The longest-serving woman in the history of Congress, Democratic Senator Barbara Mikulski, has announced on Monday that she wasn’t considering re-election after the end of her fifth term. The Senator’s announcement may come as a surprise (and a negative one at that) for some, as the working-class Baltimore daughter was beloved by many. Yet her decision now offers Martin O’Malley the alternative he might be searching for.
For the past year, former Maryland governor, Martin O’Malley had attempted to seek the Democratic Party’s nomination for the 2016 presidential elections. And while today, his endeavors might seem a longshot, a potential Senate campaign might prove the better choice for O’Malley, as he’d start off as the early favorite (as opposed to the underdog in a possible presidential campaign).
O’Malley finds himself in a particularly delicate position, New Hampshire political activist, Dan Calegari notes. After serving on Mikulski’s first Senate campaign in 1986, O’Malley must now decide whether to continue competing against Clinton, who already has a massive network of PACs working on her behalf, or to set his eyes on the Maryland Senate seat.
While announcing her retirement in the Baltimore City waterfront, Mikulski explained that she had always wanted to campaign for the people not for herself. The 78-year-old Democrat was elected to the House back in 1976 and took the Senate seat in 1987.
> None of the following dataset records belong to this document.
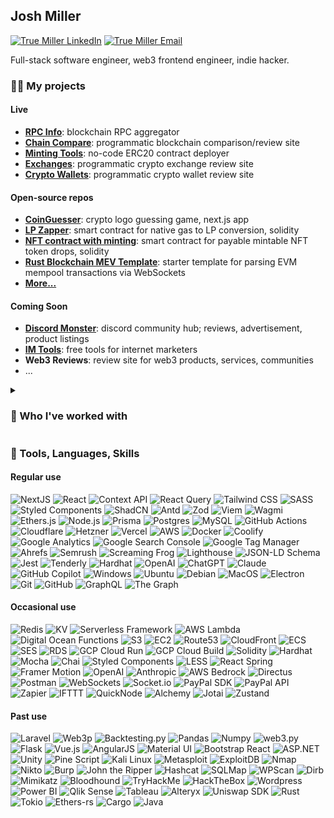 <h2>Josh Miller</h2> 

[![True Miller LinkedIn](https://img.shields.io/badge/-LinkedIn-blue?style=flat-square&logo=Linkedin&logoColor=white&link=https://www.linkedin.com/in/pireseduardo/)](https://linkedin.com/in/truemiller)
[![True Miller Email](https://img.shields.io/badge/Gmail-Contact_Me-green?style=flat-square&logo=gmail&logoColor=FFFFFF&labelColor=red&color=white)](mailto://josh@truemiller.com)


Full-stack software engineer, web3 frontend engineer, indie hacker.

<h3>👨‍🏭 My projects</h3>

<h4>Live</h4>

- **[RPC Info](https://rpc.info)**: blockchain RPC aggregator
- **[Chain Compare](https://chain.compare)**: programmatic blockchain comparison/review site
- **[Minting Tools](https://minting.tools)**: no-code ERC20 contract deployer
- **[Exchanges](https://exchanges.gg)**: programmatic crypto exchange review site
- **[Crypto Wallets](https://cryptowallets.gg)**: programmatic crypto wallet review site

<h4>Open-source repos</h4>

- **[CoinGuesser](https://github.com/truemiller/coinguesser)**: crypto logo guessing game, next.js app
- **[LP Zapper](https://github.com/truemiller/lp-zapper)**: smart contract for native gas to LP conversion, solidity 
- **[NFT contract with minting](https://github.com/truemiller/nft-contract-with-minting)**: smart contract for payable mintable NFT token drops, solidity
- **[Rust Blockchain MEV Template](https://github.com/truemiller/rust-mev-template)**: starter template for parsing EVM mempool transactions via WebSockets
- **[More...](https://github.com/truemiller?tab=repositories&q=&type=public&language=&sort=)**

<h4>Coming Soon</h4>

- **[Discord Monster](https://discord.monster)**: discord community hub; reviews, advertisement, product listings
- **[IM Tools](https://im.tools)**: free tools for internet marketers
- **Web3 Reviews**: review site for web3 products, services, communities
- ...

<details>
 <summary><h3>🤝 Who I've worked with</h3></summary>
 
- **[Valory](https://valory.xyz)** (senior web3 frontend engineer &mdash; [Olas](https://olas.network), [Pearl](https://olas.network/operate))
- **[Ava Labs](https://avalabs.org)** (mid web3 frontend engineer &mdash; [Core](https://core.app) and [Subnets Explorer](https://subnets.avax.network))
- **[Elk Finance](https://elk.finance)** (junior web3 frontend engineer, business development, content creator &mdash; [ElkDex v2](https://app.elk.finance), [Elk Bridge Dashboard](https://dashboard.elk.finance))
- **[PwC](https://pwc.co.uk)** (senior assiociate, full-stack developer, AI, BI, ETL, UI/UX designer)
- **[Teddy Cash](https://teddy.cash)** (strategic advice, business development, frontend contributions, content creation)
- **[Lydia Finance](http://lydia.finance)** (content creation)
- **AVME** (content creation, whitepaper)
- **[Penguin Finance](https://penguin.finance)** (content creation)
- **[ROME Blockchain](https://romeblockchain.com/)** (podcast feature)
- **[Pangolin Exchange](https://pangolin.exchange)** (podcast feature, podcast host, SEO audit)
- **[Yield Yak](https://yieldyak.com)** (content creation, content marketing)
- **Avalanche Today** (editor, copywriter, BD, sales)
- **Avaware** (advisor, business development, content creation)
- **[Elk Finance](https://elk.finance)** (bridge analytics dashboard)
- **SONIC (AVAXRush)** (marketer, content creator, BD)
  
</details>

<h3>🧰 Tools, Languages, Skills</h3>

<h4>Regular use</h4>

![NextJS](https://img.shields.io/badge/NextJS-000000?style=for-the-badge&logo=nextdotjs&logoColor=white)
![React](https://img.shields.io/badge/React-20232A?style=for-the-badge&logo=react&logoColor=61DAFB)
![Context API](https://img.shields.io/badge/Context_API-20232A?style=for-the-badge&logo=react&logoColor=61DAFB)
![React Query](https://img.shields.io/badge/React_Query-FF4154?style=for-the-badge&logo=reactquery&logoColor=white)
![Tailwind CSS](https://img.shields.io/badge/Tailwind_CSS-38B2AC?style=for-the-badge&logo=tailwind-css&logoColor=white)
![SASS](https://img.shields.io/badge/SASS-CC6699?style=for-the-badge&logo=sass&logoColor=white)
![Styled Components](https://img.shields.io/badge/Styled_Components-DB7093?style=for-the-badge&logo=styled-components&logoColor=white)
![ShadCN](https://img.shields.io/badge/ShadCN-000000?style=for-the-badge&logo=shadcn&logoColor=white)
![Antd](https://img.shields.io/badge/Antd-0170FE?style=for-the-badge&logo=ant-design&logoColor=white)
![Zod](https://img.shields.io/badge/Zod-000000?style=for-the-badge)
![Viem](https://img.shields.io/badge/Viem-000000?style=for-the-badge)
![Wagmi](https://img.shields.io/badge/Wagmi-000000?style=for-the-badge)
![Ethers.js](https://img.shields.io/badge/Ethers.js-3C3C3D?style=for-the-badge&logo=ethereum&logoColor=white)
![Node.js](https://img.shields.io/badge/Node.js-339933?style=for-the-badge&logo=nodedotjs&logoColor=white)
![Prisma](https://img.shields.io/badge/Prisma-2D3748?style=for-the-badge&logo=prisma&logoColor=white)
![Postgres](https://img.shields.io/badge/Postgres-4169E1?style=for-the-badge&logo=postgresql&logoColor=white)
![MySQL](https://img.shields.io/badge/MySQL-4479A1?style=for-the-badge&logo=mysql&logoColor=white)
![GitHub Actions](https://img.shields.io/badge/GitHub_Actions-2088FF?style=for-the-badge&logo=github-actions&logoColor=white)
![Cloudflare](https://img.shields.io/badge/Cloudflare-F38020?style=for-the-badge&logo=cloudflare&logoColor=white)
![Hetzner](https://img.shields.io/badge/Hetzner-DC143C?style=for-the-badge&logo=hetzner&logoColor=white)
![Vercel](https://img.shields.io/badge/Vercel-000000?style=for-the-badge&logo=vercel&logoColor=white)
![AWS](https://img.shields.io/badge/AWS-232F3E?style=for-the-badge&logo=amazon-aws&logoColor=white)
![Docker](https://img.shields.io/badge/Docker-2496ED?style=for-the-badge&logo=docker&logoColor=white)
![Coolify](https://img.shields.io/badge/Coolify-000000?style=for-the-badge)
![Google Analytics](https://img.shields.io/badge/Google_Analytics-E37400?style=for-the-badge&logo=google-analytics&logoColor=white)
![Google Search Console](https://img.shields.io/badge/Google_Search_Console-4285F4?style=for-the-badge&logo=google&logoColor=white)
![Google Tag Manager](https://img.shields.io/badge/Google_Tag_Manager-246FDB?style=for-the-badge&logo=google-tag-manager&logoColor=white)
![Ahrefs](https://img.shields.io/badge/Ahrefs-0072F5?style=for-the-badge&logo=ahrefs&logoColor=white)
![Semrush](https://img.shields.io/badge/Semrush-E34133?style=for-the-badge&logo=semrush&logoColor=white)
![Screaming Frog](https://img.shields.io/badge/Screaming_Frog-00FF00?style=for-the-badge)
![Lighthouse](https://img.shields.io/badge/Lighthouse-F44B21?style=for-the-badge&logo=lighthouse&logoColor=white)
![JSON-LD Schema](https://img.shields.io/badge/JSON--LD_Schema-000000?style=for-the-badge)
![Jest](https://img.shields.io/badge/Jest-C21325?style=for-the-badge&logo=jest&logoColor=white)
![Tenderly](https://img.shields.io/badge/Tenderly-5945FF?style=for-the-badge&logo=tenderly&logoColor=white)
![Hardhat](https://img.shields.io/badge/Hardhat-FFF?style=for-the-badge&logo=ethereum&logoColor=black)
![OpenAI](https://img.shields.io/badge/OpenAI-412991?style=for-the-badge&logo=openai&logoColor=white)
![ChatGPT](https://img.shields.io/badge/ChatGPT-34A853?style=for-the-badge&logo=chatgpt&logoColor=white)
![Claude](https://img.shields.io/badge/Claude-FFD700?style=for-the-badge)
![GitHub Copilot](https://img.shields.io/badge/GitHub_Copilot-5C5C5C?style=for-the-badge&logo=github&logoColor=white)
![Windows](https://img.shields.io/badge/Windows-0078D6?style=for-the-badge&logo=windows&logoColor=white)
![Ubuntu](https://img.shields.io/badge/Ubuntu-E95420?style=for-the-badge&logo=ubuntu&logoColor=white)
![Debian](https://img.shields.io/badge/Debian-A81D33?style=for-the-badge&logo=debian&logoColor=white)
![MacOS](https://img.shields.io/badge/MacOS-000000?style=for-the-badge&logo=apple&logoColor=white)
![Electron](https://img.shields.io/badge/Electron-47848F?style=for-the-badge&logo=electron&logoColor=white)
![Git](https://img.shields.io/badge/Git-F05032?style=for-the-badge&logo=git&logoColor=white)
![GitHub](https://img.shields.io/badge/GitHub-181717?style=for-the-badge&logo=github&logoColor=white)
![GraphQL](https://img.shields.io/badge/GraphQL-E10098?style=for-the-badge&logo=graphql&logoColor=white)
![The Graph](https://img.shields.io/badge/The_Graph-0055FF?style=for-the-badge&logo=the-graph&logoColor=white)

<h4>Occasional use</h4>
 
![Redis](https://img.shields.io/badge/Redis-DC382D?style=for-the-badge&logo=redis&logoColor=white)
![KV](https://img.shields.io/badge/KV-DC382D?style=for-the-badge&logo=redis&logoColor=white)
![Serverless Framework](https://img.shields.io/badge/Serverless-000000?style=for-the-badge&logo=serverless&logoColor=white)
![AWS Lambda](https://img.shields.io/badge/AWS_Lambda-FF9900?style=for-the-badge&logo=amazon-aws&logoColor=white)
![Digital Ocean Functions](https://img.shields.io/badge/DigitalOcean_Functions-0080FF?style=for-the-badge&logo=digitalocean&logoColor=white)
![S3](https://img.shields.io/badge/AWS_S3-569A31?style=for-the-badge&logo=amazon-s3&logoColor=white)
![EC2](https://img.shields.io/badge/AWS_EC2-FF9900?style=for-the-badge&logo=amazon-ec2&logoColor=white)
![Route53](https://img.shields.io/badge/AWS_Route_53-232F3E?style=for-the-badge&logo=amazon-aws&logoColor=white)
![CloudFront](https://img.shields.io/badge/AWS_CloudFront-FF9900?style=for-the-badge&logo=amazon-aws&logoColor=white)
![ECS](https://img.shields.io/badge/AWS_ECS-FF9900?style=for-the-badge&logo=amazon-aws&logoColor=white)
![SES](https://img.shields.io/badge/AWS_SES-569A31?style=for-the-badge&logo=amazon-ses&logoColor=white)
![RDS](https://img.shields.io/badge/AWS_RDS-527FFF?style=for-the-badge&logo=amazon-rds&logoColor=white)
![GCP Cloud Run](https://img.shields.io/badge/GCP_Cloud_Run-4285F4?style=for-the-badge&logo=google-cloud&logoColor=white)
![GCP Cloud Build](https://img.shields.io/badge/GCP_Cloud_Build-4285F4?style=for-the-badge&logo=google-cloud&logoColor=white)
![Solidity](https://img.shields.io/badge/Solidity-363636?style=for-the-badge&logo=solidity&logoColor=white)
![Hardhat](https://img.shields.io/badge/Hardhat-FFF?style=for-the-badge&logo=ethereum&logoColor=black)
![Mocha](https://img.shields.io/badge/Mocha-8D6748?style=for-the-badge&logo=mocha&logoColor=white)
![Chai](https://img.shields.io/badge/Chai-A30701?style=for-the-badge&logo=chai&logoColor=white)
![Styled Components](https://img.shields.io/badge/Styled_Components-DB7093?style=for-the-badge&logo=styled-components&logoColor=white)
![LESS](https://img.shields.io/badge/LESS-1D365D?style=for-the-badge&logo=less&logoColor=white)
![React Spring](https://img.shields.io/badge/React_Spring-000000?style=for-the-badge&logo=react&logoColor=61DAFB)
![Framer Motion](https://img.shields.io/badge/Framer_Motion-0055FF?style=for-the-badge&logo=framer&logoColor=white)
![OpenAI](https://img.shields.io/badge/OpenAI-412991?style=for-the-badge&logo=openai&logoColor=white)
![Anthropic](https://img.shields.io/badge/Anthropic-000000?style=for-the-badge)
![AWS Bedrock](https://img.shields.io/badge/AWS_Bedrock-232F3E?style=for-the-badge&logo=amazon-aws&logoColor=white)
![Directus](https://img.shields.io/badge/Directus-263238?style=for-the-badge&logo=directus&logoColor=white)
![Postman](https://img.shields.io/badge/Postman-FF6C37?style=for-the-badge&logo=postman&logoColor=white)
![WebSockets](https://img.shields.io/badge/node:ws-000000?style=for-the-badge&logo=nodedotjs&logoColor=white)
![Socket.io](https://img.shields.io/badge/Socket.io-010101?style=for-the-badge&logo=socket.io&logoColor=white)
![PayPal SDK](https://img.shields.io/badge/PayPal_SDK-00457C?style=for-the-badge&logo=paypal&logoColor=white)
![PayPal API](https://img.shields.io/badge/PayPal_API-003087?style=for-the-badge&logo=paypal&logoColor=white)
![Zapier](https://img.shields.io/badge/Zapier-FF4A00?style=for-the-badge&logo=zapier&logoColor=white)
![IFTTT](https://img.shields.io/badge/IFTTT-000000?style=for-the-badge&logo=ifttt&logoColor=white)
![QuickNode](https://img.shields.io/badge/QuickNode-1769FF?style=for-the-badge&logo=quicknode&logoColor=white)
![Alchemy](https://img.shields.io/badge/Alchemy-0A0A0A?style=for-the-badge&logo=alchemy&logoColor=white)
![Jotai](https://img.shields.io/badge/Jotai-000000?style=for-the-badge&logo=react&logoColor=61DAFB)
![Zustand](https://img.shields.io/badge/Zustand-000000?style=for-the-badge&logo=react&logoColor=61DAFB)
 
<h4>Past use</h4> 
 
![Laravel](https://img.shields.io/badge/Laravel-FF2D20?style=for-the-badge&logo=laravel&logoColor=white)
![Web3p](https://img.shields.io/badge/Web3p-000000?style=for-the-badge&logo=web3p&logoColor=white)
![Backtesting.py](https://img.shields.io/badge/Backtesting.py-000000?style=for-the-badge)
![Pandas](https://img.shields.io/badge/Pandas-150458?style=for-the-badge&logo=pandas&logoColor=white)
![Numpy](https://img.shields.io/badge/Numpy-013243?style=for-the-badge&logo=numpy&logoColor=white)
![web3.py](https://img.shields.io/badge/web3.py-333?style=for-the-badge)
![Flask](https://img.shields.io/badge/Flask-000000?style=for-the-badge&logo=flask&logoColor=white)
![Vue.js](https://img.shields.io/badge/Vue.js-4FC08D?style=for-the-badge&logo=vue-dot-js&logoColor=white)
![AngularJS](https://img.shields.io/badge/AngularJS-E23237?style=for-the-badge&logo=angularjs&logoColor=white)
![Material UI](https://img.shields.io/badge/Material_UI-007FFF?style=for-the-badge&logo=mui&logoColor=white)
![Bootstrap React](https://img.shields.io/badge/Bootstrap_React-563D7C?style=for-the-badge&logo=bootstrap&logoColor=white)
![ASP.NET](https://img.shields.io/badge/ASP.NET-512BD4?style=for-the-badge&logo=dotnet&logoColor=white)
![Unity](https://img.shields.io/badge/Unity-000000?style=for-the-badge&logo=unity&logoColor=white)
![Pine Script](https://img.shields.io/badge/TradingView-Pine_Script-0091E6?style=for-the-badge&logo=tradingview&logoColor=white)
![Kali Linux](https://img.shields.io/badge/Kali_Linux-557C94?style=for-the-badge&logo=kalilinux&logoColor=white)
![Metasploit](https://img.shields.io/badge/Metasploit-3072B3?style=for-the-badge)
![ExploitDB](https://img.shields.io/badge/ExploitDB-000000?style=for-the-badge)
![Nmap](https://img.shields.io/badge/Nmap-4682B4?style=for-the-badge&logo=nmap&logoColor=white)
![Nikto](https://img.shields.io/badge/Nikto-000000?style=for-the-badge)
![Burp](https://img.shields.io/badge/Burp_Suite-FF7043?style=for-the-badge&logo=burpsuite&logoColor=white)
![John the Ripper](https://img.shields.io/badge/John_the_Ripper-000000?style=for-the-badge)
![Hashcat](https://img.shields.io/badge/Hashcat-000000?style=for-the-badge)
![SQLMap](https://img.shields.io/badge/SQLMap-000000?style=for-the-badge)
![WPScan](https://img.shields.io/badge/WPScan-000000?style=for-the-badge&logo=wordpress&logoColor=white)
![Dirb](https://img.shields.io/badge/Dirb-000000?style=for-the-badge)
![Mimikatz](https://img.shields.io/badge/Mimikatz-000000?style=for-the-badge)
![Bloodhound](https://img.shields.io/badge/Bloodhound-000000?style=for-the-badge)
![TryHackMe](https://img.shields.io/badge/TryHackMe-111?style=for-the-badge&logo=tryhackme&logoColor=white)
![HackTheBox](https://img.shields.io/badge/HackTheBox-9FEF00?style=for-the-badge&logo=hack-the-box&logoColor=black)
![Wordpress](https://img.shields.io/badge/Wordpress-21759B?style=for-the-badge&logo=wordpress&logoColor=white)
![Power BI](https://img.shields.io/badge/Power_BI-F2C811?style=for-the-badge&logo=power-bi&logoColor=white)
![Qlik Sense](https://img.shields.io/badge/Qlik_Sense-3FA9F5?style=for-the-badge&logo=qlik&logoColor=white)
![Tableau](https://img.shields.io/badge/Tableau-E97627?style=for-the-badge&logo=tableau&logoColor=white)
![Alteryx](https://img.shields.io/badge/Alteryx-276DC3?style=for-the-badge&logo=alteryx&logoColor=white)
![Uniswap SDK](https://img.shields.io/badge/Uniswap_SDK-FF007A?style=for-the-badge&logo=uniswap&logoColor=white)
![Rust](https://img.shields.io/badge/Rust-000000?style=for-the-badge&logo=rust&logoColor=white)
![Tokio](https://img.shields.io/badge/Tokio-000000?style=for-the-badge)
![Ethers-rs](https://img.shields.io/badge/Ethers_rs-000000?style=for-the-badge)
![Cargo](https://img.shields.io/badge/Cargo-000000?style=for-the-badge&logo=rust&logoColor=white)
![Java](https://img.shields.io/badge/Java-007396?style=for-the-badge&logo=java&logoColor=white)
But apart from former Gov. O’Malley, several other potential candidates may be in the running for the battle over Maryland’sfirst open Senate seat in over 10 years. Donna Edwards, Elijah Cummings, John Delaney, Chris Van Hollen, C.A. Dutch Ruppersberger as well as Republican Bob Ehrlich may all have their eyes set on such an important position.
Yet when faced with questions on such a focus change, Lis Smith, O’Malley’s spokeswoman declined to engage in comments, insisting that the day was dedicated to Senator Mikulski’s accomplishments as a Maryland senator and that political speculations should not be engaged in so quickly.
The Senator’s efforts should not be overlooked, as the barely five-feet-tall Democrat has always been a force to be reckoned with. Despite not being one for social pleasantries, Sen. Mikulski gained the respect and devotion of Maryland voters when she fiercely advocated for her constituents. Had she run for a sixth-term, experts say, she would have easily been re-elected.
“She fought for us before we even got here, walked into rooms women had not been welcome in before, and made sure to keep her foot stuck in the door.” Democratic Senator Patty Murray said.
Mikulski wanted to assure her voters that her decision had followed long consideration and that no health issues had motivated her retirement. With this announcement, the Maryland Senator became the second Democratic woman to retire from office in 2015 (after California’s Barbara Boxer).
Heavy competition will now follow her retirement, Andrea Bozek, National Republican Senatorial Committee spokeswoman said, noting that a Maryland open Senate seat would surely become one of the top priorities for Republicans. Despite the fact that Maryland voters lean Democratic, Republicans have only to gain from entering the competition and since the election of a Republican governor last fall, odds seem to be favoring Republicans to also compete in the Senate race.